Problem — Copy each entry below exactly. No images.

Dataset records —

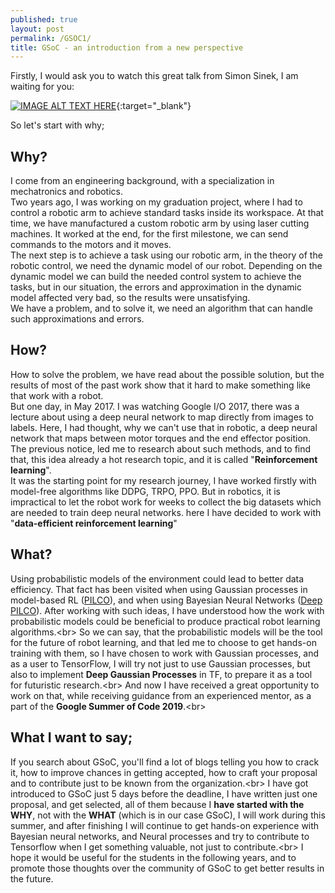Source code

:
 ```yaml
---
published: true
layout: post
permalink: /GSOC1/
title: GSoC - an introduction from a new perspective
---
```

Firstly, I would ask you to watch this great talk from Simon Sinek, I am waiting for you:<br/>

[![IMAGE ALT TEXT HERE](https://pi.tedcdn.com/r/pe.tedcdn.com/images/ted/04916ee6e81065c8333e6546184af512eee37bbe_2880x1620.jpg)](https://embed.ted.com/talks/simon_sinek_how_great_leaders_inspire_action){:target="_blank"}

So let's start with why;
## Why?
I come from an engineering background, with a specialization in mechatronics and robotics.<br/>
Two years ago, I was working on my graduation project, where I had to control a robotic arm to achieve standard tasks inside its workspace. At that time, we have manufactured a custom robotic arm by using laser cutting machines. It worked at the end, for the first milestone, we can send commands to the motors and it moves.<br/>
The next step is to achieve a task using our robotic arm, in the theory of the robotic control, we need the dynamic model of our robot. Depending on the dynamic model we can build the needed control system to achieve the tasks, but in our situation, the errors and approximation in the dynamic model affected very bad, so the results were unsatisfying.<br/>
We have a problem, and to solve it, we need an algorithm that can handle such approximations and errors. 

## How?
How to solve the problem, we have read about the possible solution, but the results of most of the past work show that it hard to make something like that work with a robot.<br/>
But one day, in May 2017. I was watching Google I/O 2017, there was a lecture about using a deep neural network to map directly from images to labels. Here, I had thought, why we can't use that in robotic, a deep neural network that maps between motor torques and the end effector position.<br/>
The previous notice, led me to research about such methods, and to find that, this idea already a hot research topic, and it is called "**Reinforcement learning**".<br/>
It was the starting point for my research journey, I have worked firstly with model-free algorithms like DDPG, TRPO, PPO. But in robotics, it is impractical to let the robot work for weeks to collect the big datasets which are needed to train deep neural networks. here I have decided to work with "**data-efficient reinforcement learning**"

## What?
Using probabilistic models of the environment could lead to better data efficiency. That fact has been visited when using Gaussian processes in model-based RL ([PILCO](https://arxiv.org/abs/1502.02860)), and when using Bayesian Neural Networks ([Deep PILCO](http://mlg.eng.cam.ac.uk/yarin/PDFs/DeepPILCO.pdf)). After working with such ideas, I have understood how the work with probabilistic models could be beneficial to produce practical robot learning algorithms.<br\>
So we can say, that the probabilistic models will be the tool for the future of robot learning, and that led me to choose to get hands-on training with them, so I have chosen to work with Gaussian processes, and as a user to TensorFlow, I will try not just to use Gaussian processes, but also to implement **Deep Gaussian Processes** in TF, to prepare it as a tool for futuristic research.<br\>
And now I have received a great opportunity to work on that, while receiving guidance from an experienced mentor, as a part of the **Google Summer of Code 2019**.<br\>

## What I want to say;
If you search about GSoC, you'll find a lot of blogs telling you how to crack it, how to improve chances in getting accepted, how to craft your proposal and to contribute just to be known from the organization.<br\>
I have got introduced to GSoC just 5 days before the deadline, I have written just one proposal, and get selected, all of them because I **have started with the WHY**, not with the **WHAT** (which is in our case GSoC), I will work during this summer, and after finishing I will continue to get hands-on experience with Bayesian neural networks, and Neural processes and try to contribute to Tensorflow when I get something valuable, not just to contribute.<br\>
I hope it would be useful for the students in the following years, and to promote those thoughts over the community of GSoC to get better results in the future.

Task response —
Source code

:
 ```yaml
---
published: true
layout: post
permalink: /GSOC1/
title: GSoC - an introduction from a new perspective
---
```

Firstly, I would ask you to watch this great talk from Simon Sinek, I am waiting for you:<br/>

[![IMAGE ALT TEXT HERE](https://pi.tedcdn.com/r/pe.tedcdn.com/images/ted/04916ee6e81065c8333e6546184af512eee37bbe_2880x1620.jpg)](https://embed.ted.com/talks/simon_sinek_how_great_leaders_inspire_action){:target="_blank"}

So let's start with why;
## Why?
I come from an engineering background, with a specialization in mechatronics and robotics.<br/>
Two years ago, I was working on my graduation project, where I had to control a robotic arm to achieve standard tasks inside its workspace. At that time, we have manufactured a custom robotic arm by using laser cutting machines. It worked at the end, for the first milestone, we can send commands to the motors and it moves.<br/>
The next step is to achieve a task using our robotic arm, in the theory of the robotic control, we need the dynamic model of our robot. Depending on the dynamic model we can build the needed control system to achieve the tasks, but in our situation, the errors and approximation in the dynamic model affected very bad, so the results were unsatisfying.<br/>
We have a problem, and to solve it, we need an algorithm that can handle such approximations and errors. 

## How?
How to solve the problem, we have read about the possible solution, but the results of most of the past work show that it hard to make something like that work with a robot.<br/>
But one day, in May 2017. I was watching Google I/O 2017, there was a lecture about using a deep neural network to map directly from images to labels. Here, I had thought, why we can't use that in robotic, a deep neural network that maps between motor torques and the end effector position.<br/>
The previous notice, led me to research about such methods, and to find that, this idea already a hot research topic, and it is called "**Reinforcement learning**".<br/>
It was the starting point for my research journey, I have worked firstly with model-free algorithms like DDPG, TRPO, PPO. But in robotics, it is impractical to let the robot work for weeks to collect the big datasets which are needed to train deep neural networks. here I have decided to work with "**data-efficient reinforcement learning**"

## What?
Using probabilistic models of the environment could lead to better data efficiency. That fact has been visited when using Gaussian processes in model-based RL ([PILCO](https://arxiv.org/abs/1502.02860)), and when using Bayesian Neural Networks ([Deep PILCO](http://mlg.eng.cam.ac.uk/yarin/PDFs/DeepPILCO.pdf)). After working with such ideas, I have understood how the work with probabilistic models could be beneficial to produce practical robot learning algorithms.<br\>
So we can say, that the probabilistic models will be the tool for the future of robot learning, and that led me to choose to get hands-on training with them, so I have chosen to work with Gaussian processes, and as a user to TensorFlow, I will try not just to use Gaussian processes, but also to implement **Deep Gaussian Processes** in TF, to prepare it as a tool for futuristic research.<br\>
And now I have received a great opportunity to work on that, while receiving guidance from an experienced mentor, as a part of the **Google Summer of Code 2019**.<br\>

## What I want to say;
If you search about GSoC, you'll find a lot of blogs telling you how to crack it, how to improve chances in getting accepted, how to craft your proposal and to contribute just to be known from the organization.<br\>
I have got introduced to GSoC just 5 days before the deadline, I have written just one proposal, and get selected, all of them because I **have started with the WHY**, not with the **WHAT** (which is in our case GSoC), I will work during this summer, and after finishing I will continue to get hands-on experience with Bayesian neural networks, and Neural processes and try to contribute to Tensorflow when I get something valuable, not just to contribute.<br\>
I hope it would be useful for the students in the following years, and to promote those thoughts over the community of GSoC to get better results in the future.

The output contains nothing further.